Zu Beginn der praktischen Ausbildung mussten zunächst 700 Sandsäcke in möglichst kurzer Zeit befüllt werden. Dabei wurden verschiedene Möglichkeiten erläutert, die angewandt werden können, wenn maschinelle Hilfsmittel wie automatisierte Sandsackabfüllanlagen nicht oder in nicht ausreichender Anzahl zur Verfügung stehen.

An fünf Stationen wurde die Effizienz der Befüllung mittels Betonmischer, mit einem Fülltrichter bestehend aus Verkehrsleitkegeln verbunden mit einem klassischem Leiterbock sowie über ein Füllrohr in Form eines Kanalgrundrohres (KG-Rohr) erprobt.
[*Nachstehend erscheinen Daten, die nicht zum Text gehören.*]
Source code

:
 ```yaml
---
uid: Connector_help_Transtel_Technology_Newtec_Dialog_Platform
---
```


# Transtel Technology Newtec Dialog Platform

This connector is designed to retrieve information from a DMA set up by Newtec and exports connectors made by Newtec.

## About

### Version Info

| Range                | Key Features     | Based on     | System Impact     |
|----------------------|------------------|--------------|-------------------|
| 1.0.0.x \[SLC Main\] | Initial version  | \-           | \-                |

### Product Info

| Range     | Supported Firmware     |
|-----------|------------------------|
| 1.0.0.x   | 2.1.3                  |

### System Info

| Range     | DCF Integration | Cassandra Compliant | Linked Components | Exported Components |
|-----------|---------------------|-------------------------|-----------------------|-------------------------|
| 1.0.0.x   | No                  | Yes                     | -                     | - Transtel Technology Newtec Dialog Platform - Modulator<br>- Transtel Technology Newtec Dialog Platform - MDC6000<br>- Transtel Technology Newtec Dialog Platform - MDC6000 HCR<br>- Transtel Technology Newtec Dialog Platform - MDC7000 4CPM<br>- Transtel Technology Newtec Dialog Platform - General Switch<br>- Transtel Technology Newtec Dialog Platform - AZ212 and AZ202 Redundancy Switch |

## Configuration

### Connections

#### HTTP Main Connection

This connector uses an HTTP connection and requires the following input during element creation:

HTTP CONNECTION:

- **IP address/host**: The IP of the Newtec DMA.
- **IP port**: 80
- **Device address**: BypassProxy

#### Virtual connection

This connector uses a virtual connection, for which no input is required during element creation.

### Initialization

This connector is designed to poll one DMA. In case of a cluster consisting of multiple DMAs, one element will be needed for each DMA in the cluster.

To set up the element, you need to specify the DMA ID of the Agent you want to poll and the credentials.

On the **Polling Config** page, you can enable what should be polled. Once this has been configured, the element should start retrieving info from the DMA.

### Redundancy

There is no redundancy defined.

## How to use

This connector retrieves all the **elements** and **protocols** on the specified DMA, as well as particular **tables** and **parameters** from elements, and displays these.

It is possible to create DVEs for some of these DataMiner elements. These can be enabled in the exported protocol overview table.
Ebenso wurde die Zeit- und Personalaufwändigere Befüllung mit einfachen Schaufeln trainiert.

Am Übungsdeich angekommen waren verschiedene Aufgabenstellungen zu bewältigen. Zunächst mussten die gefüllten Sandsäcke von den Transportfahrzeugen zur Schadenstelle verbracht werden. Da es aufgrund der  individuellen geographischen Gegebenheiten einer jeden Einsatzstelle nicht immer möglich ist, mit den Einsatzfahrzeugen direkt an die Einsatzstelle zu fahren, wurde zum Transport der Sandsäcke eine Helferkette gebildet.

An der ersten Station wurde eine lokale wasserseitige Beschädigung am Deich angenommen, welche es abzudichten galt. Dies wurde mittels Folien und Sandsäcken umgesetzt. Die Materialien wurden von Tauchern übernommen und direkt an der beschädigten Stelle eingebracht. Sofern sich die Erosion des umliegenden Deiches in Grenzen hält, kann diese Methode eines punktuellen Leckverschlusses  eine durchaus wirkungsvolle erste Notmaßnahme darstellen.
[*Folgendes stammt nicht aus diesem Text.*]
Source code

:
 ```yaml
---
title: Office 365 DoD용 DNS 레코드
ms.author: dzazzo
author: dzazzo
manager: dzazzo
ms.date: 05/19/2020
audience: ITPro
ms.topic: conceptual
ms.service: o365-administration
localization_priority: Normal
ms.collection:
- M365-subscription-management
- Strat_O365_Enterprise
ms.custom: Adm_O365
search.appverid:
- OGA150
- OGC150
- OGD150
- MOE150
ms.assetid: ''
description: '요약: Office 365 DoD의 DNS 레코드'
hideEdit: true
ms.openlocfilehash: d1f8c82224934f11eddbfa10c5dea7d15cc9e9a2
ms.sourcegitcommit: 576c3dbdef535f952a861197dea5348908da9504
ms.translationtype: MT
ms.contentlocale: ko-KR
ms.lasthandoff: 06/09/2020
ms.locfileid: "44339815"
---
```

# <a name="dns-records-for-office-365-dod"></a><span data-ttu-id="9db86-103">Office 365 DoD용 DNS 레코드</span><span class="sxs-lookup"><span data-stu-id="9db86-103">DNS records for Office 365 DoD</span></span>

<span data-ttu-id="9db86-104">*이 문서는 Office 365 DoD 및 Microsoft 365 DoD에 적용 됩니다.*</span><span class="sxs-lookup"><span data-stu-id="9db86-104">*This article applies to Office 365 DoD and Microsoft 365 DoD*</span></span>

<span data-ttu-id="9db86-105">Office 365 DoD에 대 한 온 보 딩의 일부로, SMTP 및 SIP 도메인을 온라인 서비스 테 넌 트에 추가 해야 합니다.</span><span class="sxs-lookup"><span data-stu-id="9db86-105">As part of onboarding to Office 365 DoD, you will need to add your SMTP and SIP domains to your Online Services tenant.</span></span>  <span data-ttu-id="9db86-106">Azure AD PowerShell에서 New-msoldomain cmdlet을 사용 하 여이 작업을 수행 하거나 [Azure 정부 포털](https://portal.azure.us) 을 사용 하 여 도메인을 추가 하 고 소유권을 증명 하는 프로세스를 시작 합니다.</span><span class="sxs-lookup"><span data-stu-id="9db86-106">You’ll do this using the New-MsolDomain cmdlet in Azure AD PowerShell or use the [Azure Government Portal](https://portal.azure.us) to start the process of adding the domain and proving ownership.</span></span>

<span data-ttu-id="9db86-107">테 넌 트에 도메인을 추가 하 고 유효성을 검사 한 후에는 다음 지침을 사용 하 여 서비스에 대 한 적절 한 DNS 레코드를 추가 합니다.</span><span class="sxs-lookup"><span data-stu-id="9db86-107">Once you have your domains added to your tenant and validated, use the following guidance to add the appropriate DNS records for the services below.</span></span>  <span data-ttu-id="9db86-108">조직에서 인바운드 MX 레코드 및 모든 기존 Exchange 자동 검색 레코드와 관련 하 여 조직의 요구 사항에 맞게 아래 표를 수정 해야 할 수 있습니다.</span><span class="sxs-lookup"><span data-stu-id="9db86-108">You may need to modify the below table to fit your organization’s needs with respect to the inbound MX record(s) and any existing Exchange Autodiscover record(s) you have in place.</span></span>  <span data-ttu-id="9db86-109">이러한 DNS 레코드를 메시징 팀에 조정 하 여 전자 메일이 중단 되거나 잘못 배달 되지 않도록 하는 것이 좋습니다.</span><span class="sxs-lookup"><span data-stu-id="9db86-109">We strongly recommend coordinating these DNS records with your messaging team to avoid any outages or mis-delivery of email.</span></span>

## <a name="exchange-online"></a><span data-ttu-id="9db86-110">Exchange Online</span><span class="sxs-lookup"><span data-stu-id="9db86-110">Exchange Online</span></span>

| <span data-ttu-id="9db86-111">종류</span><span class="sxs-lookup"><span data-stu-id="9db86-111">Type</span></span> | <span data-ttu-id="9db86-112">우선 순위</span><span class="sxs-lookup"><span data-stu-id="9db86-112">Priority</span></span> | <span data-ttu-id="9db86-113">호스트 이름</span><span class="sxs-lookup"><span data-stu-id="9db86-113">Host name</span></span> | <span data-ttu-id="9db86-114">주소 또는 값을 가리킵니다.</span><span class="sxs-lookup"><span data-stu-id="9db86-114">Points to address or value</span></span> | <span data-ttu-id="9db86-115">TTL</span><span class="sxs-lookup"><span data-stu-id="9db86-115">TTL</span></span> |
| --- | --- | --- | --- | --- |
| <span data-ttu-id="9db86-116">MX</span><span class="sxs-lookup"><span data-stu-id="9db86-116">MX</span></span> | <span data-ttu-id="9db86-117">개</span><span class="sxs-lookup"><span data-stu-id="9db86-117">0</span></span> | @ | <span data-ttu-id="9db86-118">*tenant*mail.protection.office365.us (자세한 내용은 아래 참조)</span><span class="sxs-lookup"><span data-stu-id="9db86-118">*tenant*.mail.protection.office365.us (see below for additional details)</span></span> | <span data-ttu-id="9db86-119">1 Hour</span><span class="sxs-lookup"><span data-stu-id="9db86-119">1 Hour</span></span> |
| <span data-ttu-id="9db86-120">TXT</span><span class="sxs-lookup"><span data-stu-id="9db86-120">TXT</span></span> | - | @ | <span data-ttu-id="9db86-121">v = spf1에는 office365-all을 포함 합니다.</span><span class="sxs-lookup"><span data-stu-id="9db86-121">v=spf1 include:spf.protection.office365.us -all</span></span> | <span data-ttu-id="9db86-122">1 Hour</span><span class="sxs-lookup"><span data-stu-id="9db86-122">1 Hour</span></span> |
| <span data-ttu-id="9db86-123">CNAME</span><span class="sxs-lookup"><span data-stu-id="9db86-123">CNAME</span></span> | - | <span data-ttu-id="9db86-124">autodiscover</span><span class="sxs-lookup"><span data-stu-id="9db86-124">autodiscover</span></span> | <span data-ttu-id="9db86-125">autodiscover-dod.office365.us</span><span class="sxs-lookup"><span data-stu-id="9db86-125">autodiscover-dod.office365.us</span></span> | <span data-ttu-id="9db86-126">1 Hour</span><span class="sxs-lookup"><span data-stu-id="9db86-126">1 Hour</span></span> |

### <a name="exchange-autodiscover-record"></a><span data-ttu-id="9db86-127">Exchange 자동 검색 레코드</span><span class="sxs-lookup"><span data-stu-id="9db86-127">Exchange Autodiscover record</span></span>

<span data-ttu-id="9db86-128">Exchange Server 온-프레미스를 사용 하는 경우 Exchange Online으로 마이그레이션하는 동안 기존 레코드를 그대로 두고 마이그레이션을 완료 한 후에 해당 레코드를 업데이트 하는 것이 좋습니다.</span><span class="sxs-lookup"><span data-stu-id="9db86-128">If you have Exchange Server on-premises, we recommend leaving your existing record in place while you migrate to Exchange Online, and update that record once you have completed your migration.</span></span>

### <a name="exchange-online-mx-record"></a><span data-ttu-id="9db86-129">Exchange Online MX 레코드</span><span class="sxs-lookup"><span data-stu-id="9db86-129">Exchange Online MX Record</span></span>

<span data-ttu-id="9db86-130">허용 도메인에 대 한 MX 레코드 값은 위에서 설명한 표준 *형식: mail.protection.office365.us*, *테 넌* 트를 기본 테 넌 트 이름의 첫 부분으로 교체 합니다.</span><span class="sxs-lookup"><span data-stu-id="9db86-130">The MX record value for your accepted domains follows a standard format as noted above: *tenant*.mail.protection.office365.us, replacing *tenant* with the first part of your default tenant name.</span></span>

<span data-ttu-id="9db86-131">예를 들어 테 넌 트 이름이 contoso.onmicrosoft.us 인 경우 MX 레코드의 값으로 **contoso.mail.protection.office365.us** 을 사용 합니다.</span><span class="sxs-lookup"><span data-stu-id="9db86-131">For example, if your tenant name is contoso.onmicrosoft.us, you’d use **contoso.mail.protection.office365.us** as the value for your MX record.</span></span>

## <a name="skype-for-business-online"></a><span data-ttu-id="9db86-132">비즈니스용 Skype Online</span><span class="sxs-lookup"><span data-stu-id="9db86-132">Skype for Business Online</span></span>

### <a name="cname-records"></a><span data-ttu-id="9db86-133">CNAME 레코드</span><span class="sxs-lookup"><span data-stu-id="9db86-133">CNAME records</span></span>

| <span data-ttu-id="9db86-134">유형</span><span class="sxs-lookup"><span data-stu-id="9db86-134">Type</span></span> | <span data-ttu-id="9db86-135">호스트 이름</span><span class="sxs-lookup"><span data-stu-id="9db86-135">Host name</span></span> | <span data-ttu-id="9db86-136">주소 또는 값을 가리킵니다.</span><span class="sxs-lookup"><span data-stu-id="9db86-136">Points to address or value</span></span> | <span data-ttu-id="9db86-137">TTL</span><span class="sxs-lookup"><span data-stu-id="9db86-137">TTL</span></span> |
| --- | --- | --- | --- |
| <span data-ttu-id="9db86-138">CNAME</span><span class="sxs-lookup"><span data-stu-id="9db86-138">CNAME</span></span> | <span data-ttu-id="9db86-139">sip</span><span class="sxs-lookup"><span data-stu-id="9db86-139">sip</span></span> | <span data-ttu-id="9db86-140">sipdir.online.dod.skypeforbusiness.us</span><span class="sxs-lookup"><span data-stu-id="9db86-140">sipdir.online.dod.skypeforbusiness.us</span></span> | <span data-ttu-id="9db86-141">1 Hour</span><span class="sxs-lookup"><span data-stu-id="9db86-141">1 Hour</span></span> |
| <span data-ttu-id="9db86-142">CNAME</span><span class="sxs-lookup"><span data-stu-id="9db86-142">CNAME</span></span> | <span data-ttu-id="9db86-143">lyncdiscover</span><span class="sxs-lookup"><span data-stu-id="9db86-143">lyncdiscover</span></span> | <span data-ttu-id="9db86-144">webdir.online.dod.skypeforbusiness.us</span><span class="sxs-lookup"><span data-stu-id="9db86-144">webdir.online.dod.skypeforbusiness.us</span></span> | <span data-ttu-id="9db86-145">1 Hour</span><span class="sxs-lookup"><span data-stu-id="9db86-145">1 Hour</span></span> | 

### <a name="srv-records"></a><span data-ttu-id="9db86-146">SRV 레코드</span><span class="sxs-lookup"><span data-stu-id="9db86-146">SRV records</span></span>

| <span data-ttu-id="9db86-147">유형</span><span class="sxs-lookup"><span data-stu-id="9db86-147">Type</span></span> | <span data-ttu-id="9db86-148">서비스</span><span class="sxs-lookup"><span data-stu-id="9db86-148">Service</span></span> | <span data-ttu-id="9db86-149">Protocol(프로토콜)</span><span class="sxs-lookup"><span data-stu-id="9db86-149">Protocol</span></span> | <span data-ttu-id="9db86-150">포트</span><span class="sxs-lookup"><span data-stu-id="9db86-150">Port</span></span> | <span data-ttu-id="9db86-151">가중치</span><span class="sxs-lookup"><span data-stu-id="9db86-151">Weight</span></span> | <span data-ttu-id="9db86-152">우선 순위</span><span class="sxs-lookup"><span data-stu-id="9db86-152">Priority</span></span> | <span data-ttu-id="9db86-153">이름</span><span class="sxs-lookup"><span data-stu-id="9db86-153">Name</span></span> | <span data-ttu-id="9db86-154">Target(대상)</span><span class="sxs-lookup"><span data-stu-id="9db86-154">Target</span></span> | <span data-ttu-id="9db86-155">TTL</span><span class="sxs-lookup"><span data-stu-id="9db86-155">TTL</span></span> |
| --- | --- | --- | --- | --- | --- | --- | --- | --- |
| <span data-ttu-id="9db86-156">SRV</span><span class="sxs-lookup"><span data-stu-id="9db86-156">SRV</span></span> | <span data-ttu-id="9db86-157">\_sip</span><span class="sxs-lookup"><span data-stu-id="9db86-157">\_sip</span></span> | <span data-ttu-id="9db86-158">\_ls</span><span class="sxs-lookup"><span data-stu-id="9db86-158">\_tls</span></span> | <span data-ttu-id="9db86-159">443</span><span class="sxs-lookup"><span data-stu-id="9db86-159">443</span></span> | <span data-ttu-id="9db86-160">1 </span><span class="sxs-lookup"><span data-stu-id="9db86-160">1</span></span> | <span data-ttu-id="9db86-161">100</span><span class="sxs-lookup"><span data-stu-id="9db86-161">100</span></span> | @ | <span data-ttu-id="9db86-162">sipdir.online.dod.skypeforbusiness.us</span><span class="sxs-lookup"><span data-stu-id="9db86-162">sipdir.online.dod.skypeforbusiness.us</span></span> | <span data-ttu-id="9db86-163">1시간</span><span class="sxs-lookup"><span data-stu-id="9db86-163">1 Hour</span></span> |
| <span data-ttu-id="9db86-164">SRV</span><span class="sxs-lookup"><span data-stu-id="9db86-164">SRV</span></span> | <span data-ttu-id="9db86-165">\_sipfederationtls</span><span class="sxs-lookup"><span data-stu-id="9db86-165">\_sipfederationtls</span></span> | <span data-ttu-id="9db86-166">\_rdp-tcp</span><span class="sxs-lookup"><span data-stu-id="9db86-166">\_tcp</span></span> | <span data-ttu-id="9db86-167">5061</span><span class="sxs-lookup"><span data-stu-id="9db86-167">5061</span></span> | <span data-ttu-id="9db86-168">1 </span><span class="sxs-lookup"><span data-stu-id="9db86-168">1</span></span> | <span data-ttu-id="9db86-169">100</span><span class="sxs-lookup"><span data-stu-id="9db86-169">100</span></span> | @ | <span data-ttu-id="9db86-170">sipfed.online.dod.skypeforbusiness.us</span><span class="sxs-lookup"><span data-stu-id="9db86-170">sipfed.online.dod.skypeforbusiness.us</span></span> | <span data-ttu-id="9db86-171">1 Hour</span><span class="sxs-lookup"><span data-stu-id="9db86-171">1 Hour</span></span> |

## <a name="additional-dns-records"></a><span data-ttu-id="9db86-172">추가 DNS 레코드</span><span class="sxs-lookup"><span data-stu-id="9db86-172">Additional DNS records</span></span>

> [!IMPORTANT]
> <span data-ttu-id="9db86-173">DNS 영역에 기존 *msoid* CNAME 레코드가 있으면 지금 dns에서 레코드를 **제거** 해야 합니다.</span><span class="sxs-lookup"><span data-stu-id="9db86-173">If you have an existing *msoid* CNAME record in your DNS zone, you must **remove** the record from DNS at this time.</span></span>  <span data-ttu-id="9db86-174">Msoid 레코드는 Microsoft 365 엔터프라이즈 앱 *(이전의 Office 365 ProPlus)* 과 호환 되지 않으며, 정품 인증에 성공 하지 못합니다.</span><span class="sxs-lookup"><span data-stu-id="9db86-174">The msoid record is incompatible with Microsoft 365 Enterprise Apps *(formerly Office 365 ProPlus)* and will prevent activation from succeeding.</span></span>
An der nächsten Station  wurde das Überströmen des Deiches simuliert. Diese Aufgabe konnte mit der Errichtung eines 50 cm hohen Sandsackdammes auf der Deichkrone bewältigt werden.

Die Sicherung des Deichfußes war als nächstes sicherzustellen. Diese dient der zusätzlichen luftseitigen Sicherung eines durch Wasserdruck, Aufweichung und Durchsickerung belasteten Deiches. Dabei wurde die Böschung des betroffenen Bereiches mit Planen ausgelegt und als Gegenlast mit Sandsäcken beschwert.

An den letzten beiden Stationen wurde ein punktueller luftseitiger Wasseraustritt dargestellt, wobei den Teilnehmern die Bedeutung von klarem und trübem Sickerwasser sowie die erforderlichen Gegenmaßnahmen erläutert wurden. Um einer weiteren Ausspülung des Deiches entgegenzuwirken wurde eine Quellkade errichtet, wobei durch das aufgefangene Wasser ein Gegendruck erzeugt und somit der weitere Wasseraustritt verhindert wurde.

Im Rahmen des ersten Lehrgangs wurden insgesamt 40 Teilnehmer und Teilnehmerinnen aus den Feuerwehren, dem THW und der DLRG des Landkreises Kelheim geschult. Aufgrund der durchwegs positiven Resonanz und hohen Akzeptanz aller Teilnehmer wird dieser Lehrgang seinen festen Platz in Lehrgangsstruktur des Landkreises Kelheim finden.